Her idol, it turned out, is not Michael Jackson, but Yigal Amir, the 26-year-old law student who assassinated Yitzhak Rabin, the Israeli Prime Minister, last year. Together with several of her school friends, she has set up a "Yigal Amir Fan Club" which writes to him in jail and collects clippings and pictures of him. Another one of three girls interviewed from the Gross religious school in Kiryat Gat, a town which lies 50 miles from Jerusalem, told Israeli television: "Yes, he's a murderer, but he did it with good intentions.

"He cared about his people and his country and the fact that Rabin didn't care." She said that many of her friends also greatly admired Amir.

It is all very alarming for the nearly 50 per cent of Israelis who voted for Shimon Peres, Mr Rabin's successor, who was defeated in the May election. It confirms their suspicion that it was not just the wilder extremes of the Israeli right which approved of the assassination. Eitan Haber, former head of Mr Rabin's office, said: "Right now in front of our eyes there are two peoples growing here, who have no cultural or social connection between them."

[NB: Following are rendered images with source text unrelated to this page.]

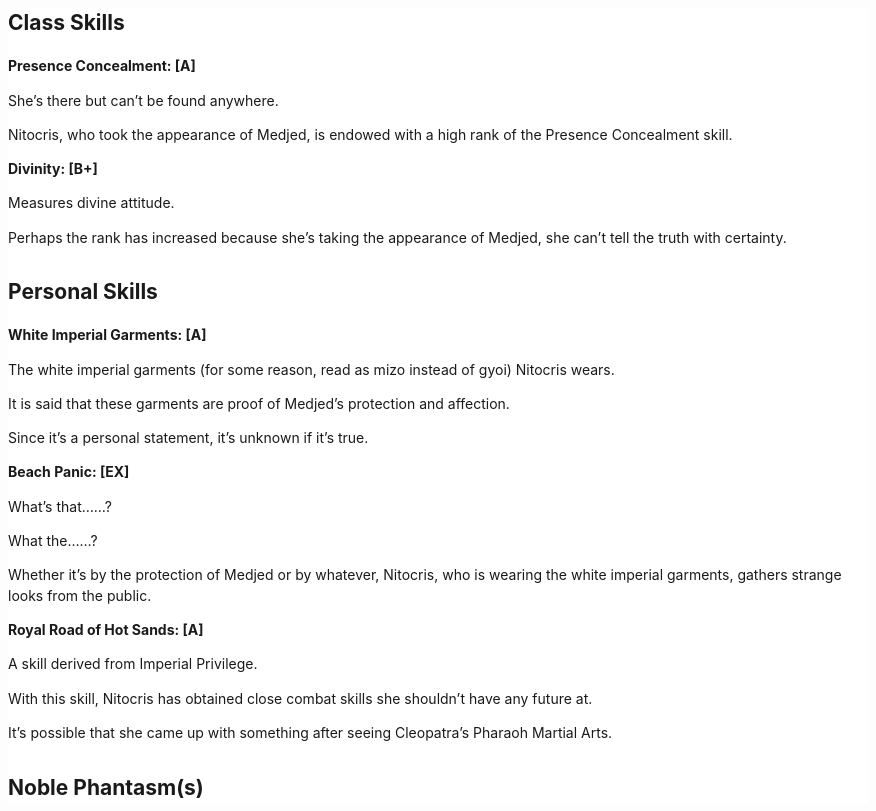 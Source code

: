 ## Class Skills



**Presence Concealment: [A]**

She’s there but can’t be found anywhere.

Nitocris, who took the appearance of Medjed, is endowed with a high rank of the Presence Concealment skill.





**Divinity: [B+]**

Measures divine attitude.

Perhaps the rank has increased because she’s taking the appearance of Medjed, she can’t tell the truth with certainty.



## Personal Skills



**White Imperial Garments: [A]**

The white imperial garments (for some reason, read as mizo instead of gyoi) Nitocris wears.

It is said that these garments are proof of Medjed’s protection and affection.

Since it’s a personal statement, it’s unknown if it’s true.





**Beach Panic: [EX]**

What’s that……?

What the……?

Whether it’s by the protection of Medjed or by whatever, Nitocris, who is wearing the white imperial garments, gathers strange looks from the public.





**Royal Road of Hot Sands: [A]**

A skill derived from Imperial Privilege.

With this skill, Nitocris has obtained close combat skills she shouldn’t have any future at.

It’s possible that she came up with something after seeing Cleopatra’s Pharaoh Martial Arts.



## Noble Phantasm(s)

Demonstrators holding a vigil outside the Gross school in memory of Mr Rabin were abused by local residents who shouted: "Shulamit Aloni [a left- wing politician] is the next one. We will assassinate Shulamit Aloni." On one wall of the school was written: "Peres is next in line." Zevulan Hammer, the Education Minister, is to set up an inquiry into the "fan club", but is himself a leader of the far-right National Religious Party and unlikely to take stern measures against the school.